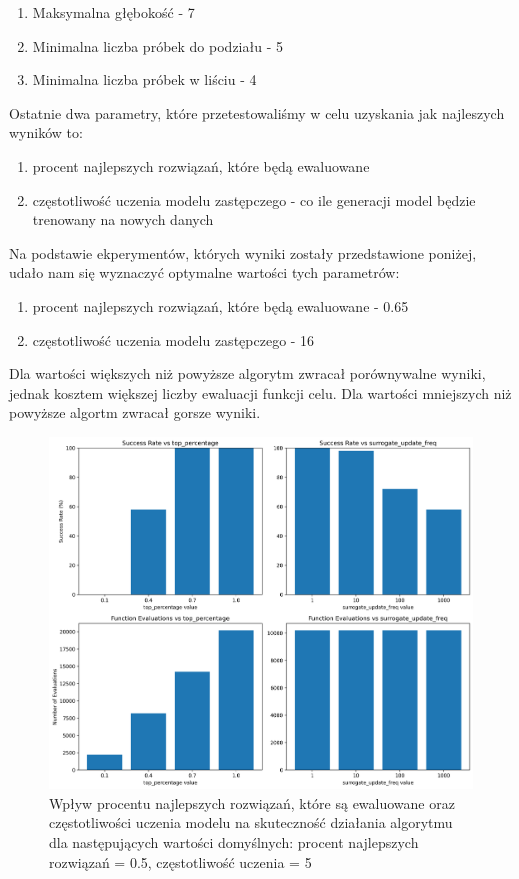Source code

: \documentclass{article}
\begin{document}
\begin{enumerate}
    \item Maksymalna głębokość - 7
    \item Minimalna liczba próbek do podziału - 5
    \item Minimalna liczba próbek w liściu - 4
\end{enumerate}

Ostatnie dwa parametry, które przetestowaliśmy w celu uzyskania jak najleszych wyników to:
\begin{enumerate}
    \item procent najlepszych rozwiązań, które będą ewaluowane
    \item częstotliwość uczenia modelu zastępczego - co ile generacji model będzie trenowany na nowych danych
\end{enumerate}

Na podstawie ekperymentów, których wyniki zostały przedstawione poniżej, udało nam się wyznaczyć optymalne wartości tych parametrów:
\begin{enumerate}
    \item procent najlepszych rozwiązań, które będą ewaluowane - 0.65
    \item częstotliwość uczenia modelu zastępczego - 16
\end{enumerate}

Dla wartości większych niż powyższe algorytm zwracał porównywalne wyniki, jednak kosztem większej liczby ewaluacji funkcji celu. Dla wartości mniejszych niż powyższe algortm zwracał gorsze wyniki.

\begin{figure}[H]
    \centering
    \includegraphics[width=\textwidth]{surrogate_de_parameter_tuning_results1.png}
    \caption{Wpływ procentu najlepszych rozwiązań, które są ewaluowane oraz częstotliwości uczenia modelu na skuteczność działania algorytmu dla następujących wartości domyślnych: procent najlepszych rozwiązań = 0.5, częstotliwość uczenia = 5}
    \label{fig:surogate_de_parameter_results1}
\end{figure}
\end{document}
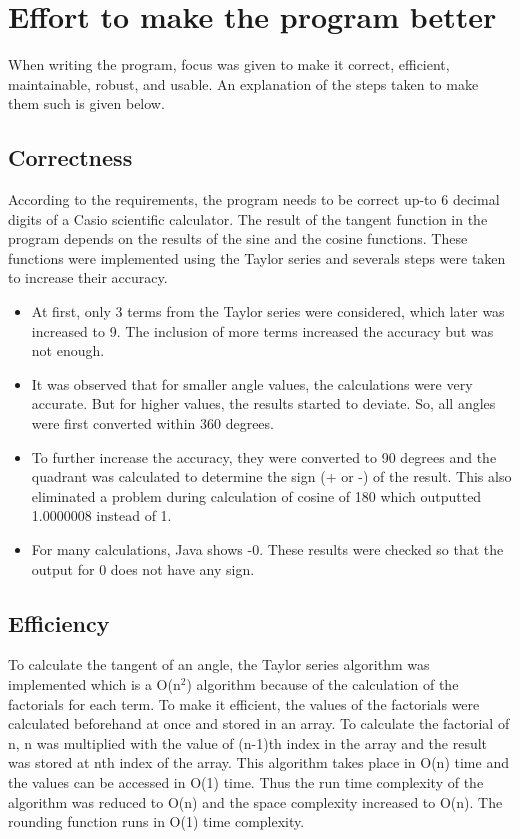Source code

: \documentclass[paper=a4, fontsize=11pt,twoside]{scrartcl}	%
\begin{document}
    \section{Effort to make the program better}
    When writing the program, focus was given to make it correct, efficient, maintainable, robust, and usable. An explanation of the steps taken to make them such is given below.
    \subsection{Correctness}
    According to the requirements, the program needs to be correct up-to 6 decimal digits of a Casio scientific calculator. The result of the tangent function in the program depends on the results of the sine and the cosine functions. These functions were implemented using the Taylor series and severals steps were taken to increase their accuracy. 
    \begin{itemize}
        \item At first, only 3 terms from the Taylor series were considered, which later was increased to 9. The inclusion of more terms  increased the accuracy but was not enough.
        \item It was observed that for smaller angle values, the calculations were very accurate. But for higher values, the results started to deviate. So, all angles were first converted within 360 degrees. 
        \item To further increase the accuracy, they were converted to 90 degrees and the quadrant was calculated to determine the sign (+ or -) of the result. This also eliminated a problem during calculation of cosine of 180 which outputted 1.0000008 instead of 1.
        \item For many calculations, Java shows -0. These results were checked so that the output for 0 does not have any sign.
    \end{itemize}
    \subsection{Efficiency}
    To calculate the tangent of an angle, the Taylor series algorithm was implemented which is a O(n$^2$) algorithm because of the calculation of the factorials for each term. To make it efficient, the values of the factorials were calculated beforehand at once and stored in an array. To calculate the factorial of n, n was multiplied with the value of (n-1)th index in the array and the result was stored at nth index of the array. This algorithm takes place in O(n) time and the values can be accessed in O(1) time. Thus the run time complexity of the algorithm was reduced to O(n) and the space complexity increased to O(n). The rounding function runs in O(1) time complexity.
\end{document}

========

◆ Problem ◆
Your reply should consist of a single number, the count of lines in the records above that contain the string "ewaluowane".

◆ Answer to this task ◆
3